# Jude 5 and covenant



## steadfast7 (Jun 2, 2011)

Read something in Jude I hadn't noticed before and it's opened up a huge can of worms in my investigation of covenant theology. 



> 5Now I want to remind you, although you once fully knew it, that *Jesus*, who saved a people out of the land of Egypt, afterward destroyed those who did not believe.



This reading, though there has been some dispute historically, is almost certainly original. 

To me, this passage has huge implications for what it means to deal with God through covenant. New Covenant types, like me, tend to view salvation in Jesus to be a sure thing, the fullness of covenantal promises laid on the one who believes by faith. But here's a verse that suggests that one can be saved by Jesus (dare I say, "externally in covenant with him"), but not be elect and up end up being destroyed by him. You can come within the fold of Christ and his covenant of grace, yet be lost. I hadn't thought of it before, that _Jesus_ was dealing with Israel. This has uncovered something I may have subconsciously presupposed: Yahweh deals with his people one way, but Jesus deals with his people another. But this verse is so stark and plain: Jesus is Yahweh. There is no separation in the Godhead, therefore no differences in his operation.

This no doubt obliterates dispensationalism ... does it also obliterate the Reformed Baptist view of what it means to covenant with Christ?

help!


----------



## Contra_Mundum (Jun 2, 2011)

Dennis,
I'll say this much: you have a fertile mind.

I am a little worried that you might not be _methodical_ enough in your investigations. Various things are catching your attention, and the first thing that springs to life in the mind drives you hard against one side or another in this debate. I'm more concerned that you will "commit hard" to RCT because you've been "driven into" it (Jas.1:6), rather than being tugged by an irresistible pull. I'd rather you were CBT, than a double-minded and unstable Christian.

It's like falling in love: if you "fall hard," you can also "fall out" again, almost as quickly. I realize that on the PB, no one can see how you are dealing with anything. Obviously, a quick mind like yours may be analyzing huge amounts of data, and very efficiently.
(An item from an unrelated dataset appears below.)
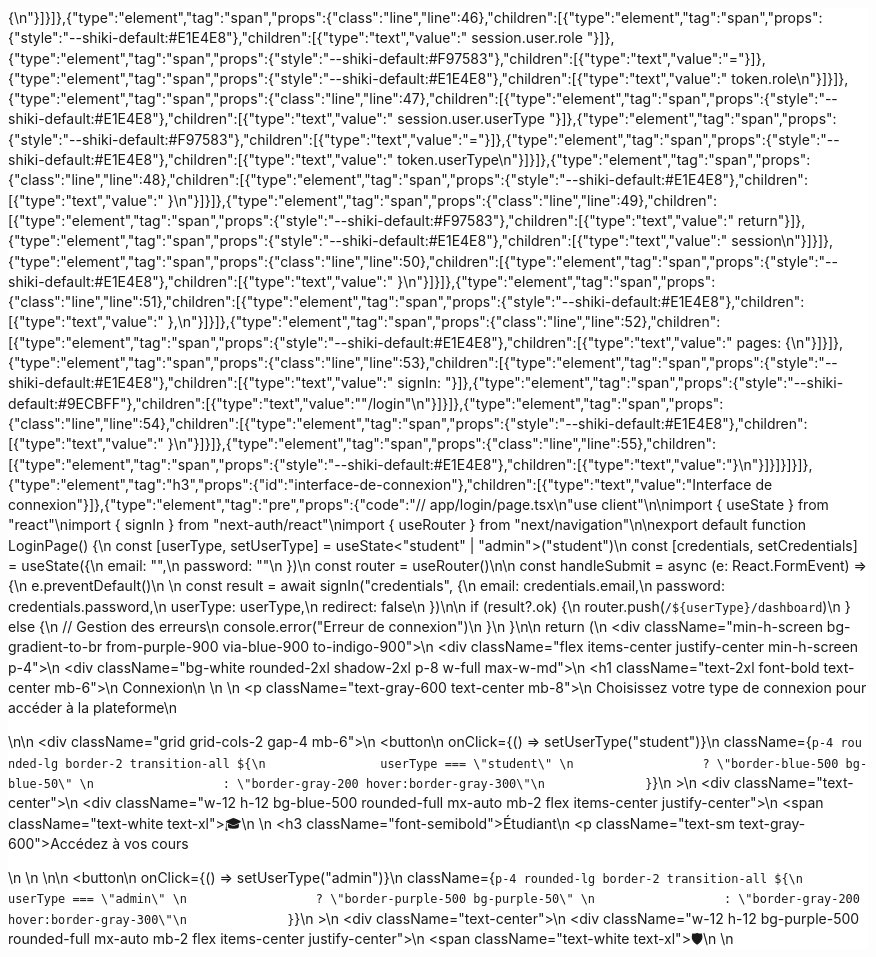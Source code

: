 {\n"}]}]},{"type":"element","tag":"span","props":{"class":"line","line":46},"children":[{"type":"element","tag":"span","props":{"style":"--shiki-default:#E1E4E8"},"children":[{"type":"text","value":"        session.user.role "}]},{"type":"element","tag":"span","props":{"style":"--shiki-default:#F97583"},"children":[{"type":"text","value":"="}]},{"type":"element","tag":"span","props":{"style":"--shiki-default:#E1E4E8"},"children":[{"type":"text","value":" token.role\n"}]}]},{"type":"element","tag":"span","props":{"class":"line","line":47},"children":[{"type":"element","tag":"span","props":{"style":"--shiki-default:#E1E4E8"},"children":[{"type":"text","value":"        session.user.userType "}]},{"type":"element","tag":"span","props":{"style":"--shiki-default:#F97583"},"children":[{"type":"text","value":"="}]},{"type":"element","tag":"span","props":{"style":"--shiki-default:#E1E4E8"},"children":[{"type":"text","value":" token.userType\n"}]}]},{"type":"element","tag":"span","props":{"class":"line","line":48},"children":[{"type":"element","tag":"span","props":{"style":"--shiki-default:#E1E4E8"},"children":[{"type":"text","value":"      }\n"}]}]},{"type":"element","tag":"span","props":{"class":"line","line":49},"children":[{"type":"element","tag":"span","props":{"style":"--shiki-default:#F97583"},"children":[{"type":"text","value":"      return"}]},{"type":"element","tag":"span","props":{"style":"--shiki-default:#E1E4E8"},"children":[{"type":"text","value":" session\n"}]}]},{"type":"element","tag":"span","props":{"class":"line","line":50},"children":[{"type":"element","tag":"span","props":{"style":"--shiki-default:#E1E4E8"},"children":[{"type":"text","value":"    }\n"}]}]},{"type":"element","tag":"span","props":{"class":"line","line":51},"children":[{"type":"element","tag":"span","props":{"style":"--shiki-default:#E1E4E8"},"children":[{"type":"text","value":"  },\n"}]}]},{"type":"element","tag":"span","props":{"class":"line","line":52},"children":[{"type":"element","tag":"span","props":{"style":"--shiki-default:#E1E4E8"},"children":[{"type":"text","value":"  pages: {\n"}]}]},{"type":"element","tag":"span","props":{"class":"line","line":53},"children":[{"type":"element","tag":"span","props":{"style":"--shiki-default:#E1E4E8"},"children":[{"type":"text","value":"    signIn: "}]},{"type":"element","tag":"span","props":{"style":"--shiki-default:#9ECBFF"},"children":[{"type":"text","value":"\"/login\"\n"}]}]},{"type":"element","tag":"span","props":{"class":"line","line":54},"children":[{"type":"element","tag":"span","props":{"style":"--shiki-default:#E1E4E8"},"children":[{"type":"text","value":"  }\n"}]}]},{"type":"element","tag":"span","props":{"class":"line","line":55},"children":[{"type":"element","tag":"span","props":{"style":"--shiki-default:#E1E4E8"},"children":[{"type":"text","value":"}\n"}]}]}]}]},{"type":"element","tag":"h3","props":{"id":"interface-de-connexion"},"children":[{"type":"text","value":"Interface de connexion"}]},{"type":"element","tag":"pre","props":{"code":"// app/login/page.tsx\n\"use client\"\n\nimport { useState } from \"react\"\nimport { signIn } from \"next-auth/react\"\nimport { useRouter } from \"next/navigation\"\n\nexport default function LoginPage() {\n  const [userType, setUserType] = useState<\"student\" | \"admin\">(\"student\")\n  const [credentials, setCredentials] = useState({\n    email: \"\",\n    password: \"\"\n  })\n  const router = useRouter()\n\n  const handleSubmit = async (e: React.FormEvent) => {\n    e.preventDefault()\n    \n    const result = await signIn(\"credentials\", {\n      email: credentials.email,\n      password: credentials.password,\n      userType: userType,\n      redirect: false\n    })\n\n    if (result?.ok) {\n      router.push(`/${userType}/dashboard`)\n    } else {\n      // Gestion des erreurs\n      console.error(\"Erreur de connexion\")\n    }\n  }\n\n  return (\n    <div className=\"min-h-screen bg-gradient-to-br from-purple-900 via-blue-900 to-indigo-900\">\n      <div className=\"flex items-center justify-center min-h-screen p-4\">\n        <div className=\"bg-white rounded-2xl shadow-2xl p-8 w-full max-w-md\">\n          <h1 className=\"text-2xl font-bold text-center mb-6\">\n            Connexion\n          </h1>\n          \n          <p className=\"text-gray-600 text-center mb-8\">\n            Choisissez votre type de connexion pour accéder à la plateforme\n          </p>\n\n          <div className=\"grid grid-cols-2 gap-4 mb-6\">\n            <button\n              onClick={() => setUserType(\"student\")}\n              className={`p-4 rounded-lg border-2 transition-all ${\n                userType === \"student\" \n                  ? \"border-blue-500 bg-blue-50\" \n                  : \"border-gray-200 hover:border-gray-300\"\n              }`}\n            >\n              <div className=\"text-center\">\n                <div className=\"w-12 h-12 bg-blue-500 rounded-full mx-auto mb-2 flex items-center justify-center\">\n                  <span className=\"text-white text-xl\">🎓</span>\n                </div>\n                <h3 className=\"font-semibold\">Étudiant</h3>\n                <p className=\"text-sm text-gray-600\">Accédez à vos cours</p>\n              </div>\n            </button>\n\n            <button\n              onClick={() => setUserType(\"admin\")}\n              className={`p-4 rounded-lg border-2 transition-all ${\n                userType === \"admin\" \n                  ? \"border-purple-500 bg-purple-50\" \n                  : \"border-gray-200 hover:border-gray-300\"\n              }`}\n            >\n              <div className=\"text-center\">\n                <div className=\"w-12 h-12 bg-purple-500 rounded-full mx-auto mb-2 flex items-center justify-center\">\n                  <span className=\"text-white text-xl\">🛡️</span>\n                </div>\n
What we can see is the rapid-fire questions, from various angles, urgently calling for different parties to the question to save you from overclocking and burning out your processor.

I say that, not only for your benefit; but because others feel similar effects, though the subject may be different.
____________

To the specific query, I don't know that CBT would easily admit your conclusion, given the nature of the radical changes which are conceived inaugurated by the Incarnation and the DBR&A of Christ. In other words, they probably _start_ with the nature of the changes, and work their way back to an explanation of Jude 1:5

Of course, RCT sees the nature of those changes differently, working it's way *to* the nature of those changes by _reflecting_ on what a passage like Jude 1:5 is saying about the continuities and connections between the Testaments. Again, we touch on the contrasting methods of "approach" to reading the Bible (it pops up everywhere). In my view, Jude isn't merely offering "theological reflection" on the Exodus, but is explaining what the Exodus was all about. But, he's writing for a Christian audience. He's telling us to think of the Israelites as (proto)Christians, and to see in the Deliverer/Conqueror-of-Egypt/Angel-of-the-Lord/Glory-CloudFire none other than Jesus, the Son, the Manifested Jehovah, exegeting God to his people (John 1:18,14).


----------



## torstar (Jun 2, 2011)

A good reminder for us all.

As always, thanks Bruce.


----------



## Reformation Monk (Jun 2, 2011)

Ok, here's a question... were all that were called out of Egypt truly saved?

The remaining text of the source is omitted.